To assist with your snatch tomorrow, continue reading below as we go over some snatch guidance posted in a previous edition of the Source.
Before we part, we will once again be pushing to see our athletes participate in an open weightlifting competition on the 16th of October. That’s the day after the G-Force birthday BBQ. It is an open comp for people of all experience levels. It will be a new experience for you, and we hope to see you all enter and expand your horizons. Don’t keep doing the same ol’ thing.
Place your names on the whiteboard so we know you will attend.
See you all in the gym.
THE G-FORCE MOVEMENT BANK
The snatch is by far the most complex movement in CrossFit. It causes anger, frustration, sadness, and depression. But more so anger. We’ve seen it. The poor equipment at G-Force has been subject to some post-snatch anger-fueled abuse. It takes countless years to achieve a good understanding on how to perform the movement. Some of the world’s best weightlifters struggle with the movement, so don’t be too hard on yourself.

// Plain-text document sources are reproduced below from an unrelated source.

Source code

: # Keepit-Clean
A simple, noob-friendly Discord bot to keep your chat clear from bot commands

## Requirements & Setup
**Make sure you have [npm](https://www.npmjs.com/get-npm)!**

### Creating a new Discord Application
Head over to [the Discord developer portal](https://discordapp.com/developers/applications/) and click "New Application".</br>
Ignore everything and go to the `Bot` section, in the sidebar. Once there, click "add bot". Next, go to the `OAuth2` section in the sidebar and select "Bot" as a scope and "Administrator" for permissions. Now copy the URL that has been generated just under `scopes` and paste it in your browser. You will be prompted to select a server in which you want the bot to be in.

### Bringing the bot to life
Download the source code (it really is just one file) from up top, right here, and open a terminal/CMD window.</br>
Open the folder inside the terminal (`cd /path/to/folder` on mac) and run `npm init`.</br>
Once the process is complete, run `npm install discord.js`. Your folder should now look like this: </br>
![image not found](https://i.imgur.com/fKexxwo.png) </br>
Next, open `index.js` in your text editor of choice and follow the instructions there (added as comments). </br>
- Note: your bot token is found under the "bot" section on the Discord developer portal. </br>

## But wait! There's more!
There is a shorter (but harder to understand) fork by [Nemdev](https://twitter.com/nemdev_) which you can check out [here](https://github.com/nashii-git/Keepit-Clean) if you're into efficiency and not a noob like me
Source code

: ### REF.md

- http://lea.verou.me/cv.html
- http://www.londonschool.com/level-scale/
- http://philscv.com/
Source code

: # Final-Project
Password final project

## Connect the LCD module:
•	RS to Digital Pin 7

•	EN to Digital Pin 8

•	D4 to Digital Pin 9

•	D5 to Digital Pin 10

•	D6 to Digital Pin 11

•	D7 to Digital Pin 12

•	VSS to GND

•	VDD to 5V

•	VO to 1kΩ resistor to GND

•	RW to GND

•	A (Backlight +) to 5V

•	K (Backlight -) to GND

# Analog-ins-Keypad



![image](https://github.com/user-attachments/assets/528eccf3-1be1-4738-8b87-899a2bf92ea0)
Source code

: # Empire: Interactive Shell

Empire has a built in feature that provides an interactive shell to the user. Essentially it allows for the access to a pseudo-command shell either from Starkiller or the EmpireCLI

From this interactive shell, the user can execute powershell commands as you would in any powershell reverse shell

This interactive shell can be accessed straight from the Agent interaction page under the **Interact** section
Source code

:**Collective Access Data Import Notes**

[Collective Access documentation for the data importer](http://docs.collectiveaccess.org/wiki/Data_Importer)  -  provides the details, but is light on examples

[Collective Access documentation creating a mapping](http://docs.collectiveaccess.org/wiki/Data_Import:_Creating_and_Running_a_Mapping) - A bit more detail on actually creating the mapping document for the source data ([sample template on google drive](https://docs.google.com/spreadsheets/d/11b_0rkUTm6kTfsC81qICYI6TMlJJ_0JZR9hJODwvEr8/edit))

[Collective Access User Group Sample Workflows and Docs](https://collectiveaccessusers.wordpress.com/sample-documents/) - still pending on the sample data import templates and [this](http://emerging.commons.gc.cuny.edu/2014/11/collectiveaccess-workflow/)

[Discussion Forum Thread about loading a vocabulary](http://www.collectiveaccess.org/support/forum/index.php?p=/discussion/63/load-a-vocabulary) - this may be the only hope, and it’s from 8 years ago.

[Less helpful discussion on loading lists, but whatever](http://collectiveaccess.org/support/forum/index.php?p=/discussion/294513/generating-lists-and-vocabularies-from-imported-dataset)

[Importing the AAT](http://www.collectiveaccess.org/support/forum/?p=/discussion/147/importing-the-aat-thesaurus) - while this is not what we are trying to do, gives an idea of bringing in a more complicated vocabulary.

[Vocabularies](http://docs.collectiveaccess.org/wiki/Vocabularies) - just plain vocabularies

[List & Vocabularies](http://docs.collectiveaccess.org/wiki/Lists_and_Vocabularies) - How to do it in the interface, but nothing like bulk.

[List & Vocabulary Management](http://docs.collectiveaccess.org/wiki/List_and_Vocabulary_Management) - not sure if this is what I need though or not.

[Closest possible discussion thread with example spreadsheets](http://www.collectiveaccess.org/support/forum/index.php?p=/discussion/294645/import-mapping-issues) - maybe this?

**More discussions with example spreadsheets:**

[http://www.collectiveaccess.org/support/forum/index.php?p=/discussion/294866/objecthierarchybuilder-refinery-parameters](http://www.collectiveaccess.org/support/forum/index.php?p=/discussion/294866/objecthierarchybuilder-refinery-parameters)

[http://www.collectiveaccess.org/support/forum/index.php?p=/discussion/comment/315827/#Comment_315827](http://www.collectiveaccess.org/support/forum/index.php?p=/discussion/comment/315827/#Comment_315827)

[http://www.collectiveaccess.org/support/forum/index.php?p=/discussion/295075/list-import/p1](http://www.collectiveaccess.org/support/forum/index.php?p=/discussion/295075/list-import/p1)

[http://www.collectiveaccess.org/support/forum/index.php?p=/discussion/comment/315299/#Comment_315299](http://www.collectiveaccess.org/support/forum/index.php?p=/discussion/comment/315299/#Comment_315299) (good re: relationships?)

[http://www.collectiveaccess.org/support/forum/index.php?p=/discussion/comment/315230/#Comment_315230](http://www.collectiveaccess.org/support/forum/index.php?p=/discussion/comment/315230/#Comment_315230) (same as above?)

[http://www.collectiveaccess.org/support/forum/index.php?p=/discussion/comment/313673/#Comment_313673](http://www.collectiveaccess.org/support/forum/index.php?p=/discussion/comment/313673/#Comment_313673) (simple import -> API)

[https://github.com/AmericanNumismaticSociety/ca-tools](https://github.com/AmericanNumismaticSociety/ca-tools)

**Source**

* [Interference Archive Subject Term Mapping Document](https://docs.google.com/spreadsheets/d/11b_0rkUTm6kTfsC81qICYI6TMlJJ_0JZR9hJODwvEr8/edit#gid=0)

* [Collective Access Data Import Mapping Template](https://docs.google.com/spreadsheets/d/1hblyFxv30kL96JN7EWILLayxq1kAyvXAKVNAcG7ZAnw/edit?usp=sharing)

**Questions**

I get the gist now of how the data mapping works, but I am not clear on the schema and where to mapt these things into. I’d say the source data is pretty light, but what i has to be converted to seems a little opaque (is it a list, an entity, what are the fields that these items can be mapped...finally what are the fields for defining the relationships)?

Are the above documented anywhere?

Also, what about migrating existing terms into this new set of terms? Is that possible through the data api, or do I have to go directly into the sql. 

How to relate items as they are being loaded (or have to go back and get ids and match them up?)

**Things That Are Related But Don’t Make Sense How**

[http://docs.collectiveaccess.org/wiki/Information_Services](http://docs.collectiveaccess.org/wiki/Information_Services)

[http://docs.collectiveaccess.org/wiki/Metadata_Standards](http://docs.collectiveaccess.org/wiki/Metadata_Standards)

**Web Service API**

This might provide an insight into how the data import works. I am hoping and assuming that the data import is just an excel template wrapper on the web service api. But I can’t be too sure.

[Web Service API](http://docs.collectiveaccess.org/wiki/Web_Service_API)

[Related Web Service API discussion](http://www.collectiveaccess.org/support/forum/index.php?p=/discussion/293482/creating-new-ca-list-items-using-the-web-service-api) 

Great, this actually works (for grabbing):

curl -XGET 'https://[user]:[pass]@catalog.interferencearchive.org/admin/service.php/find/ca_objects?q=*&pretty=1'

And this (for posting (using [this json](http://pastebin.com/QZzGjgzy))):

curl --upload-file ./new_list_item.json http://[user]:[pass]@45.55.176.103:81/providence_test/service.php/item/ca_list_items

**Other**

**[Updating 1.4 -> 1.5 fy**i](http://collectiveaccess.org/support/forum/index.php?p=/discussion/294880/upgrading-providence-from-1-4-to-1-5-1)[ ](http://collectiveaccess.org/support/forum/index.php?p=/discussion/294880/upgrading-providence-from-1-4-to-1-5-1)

With the snatch, you will find that some of the smallest adjustments can make the largest differences on performing a good snatch. There are many pointers to think about, and at G-Force, we try to communicate those pointers across to you as often as we can. Not everyone is the same and a lot of you require different pointers for different faults. But generally, the set-up and execution of the movement will remain the same.
Barbell Shrugged offers some great videos on how to perform a snatch. In this video, they offer a short five minute overview of the movement, but they have additional videos where they break the movement down for ease of learning.
What we want to see in your snatches is that you start at the bottom in the set-up very tight, switching all your large muscle groups on; shoulders back and down, back tight, head up, hammies engaged. Depending on your height, your hand placement and feet width with vary. As you pull the bar, pull it off the ground smoothly without yanking the bar. Start by pushing through the legs and not pulling with the arms; we want to avoid pulling early with the arms and bending at the elbows. As the bar leaves the floor, move the knees back to allow a straight path for the bar. As you pass the knees, speed up and start bringing your hips through. Your knees remain bent, they come underneath and through the bar whilst you have a vertical torso with the arms still straight. Brush the bar. By this, we mean that contact with your hips and the bar creating that momentum to help drive that bar up. Once you brush, extend up onto the toes whilst at the same time shrugging aggressively with the traps. Then, pull hard with the arms by bringing the elbows up and back, and you may if required create the slight lay-back where you lean back to extend further as your elbows come up and back. As your bar reaches its peak vertical point, actively pull yourself under the bar by throwing your feet out from their original starting position, pressing up hard with the shoulders to lock them out to hold the bar, and allow yourself to drop into a nice squat position with the bar directly overhead. Once you’ve caught the bar, without rushing, stand up to full lock-out to complete the snatch.
In a nutshell, that’s the snatch. Enjoy!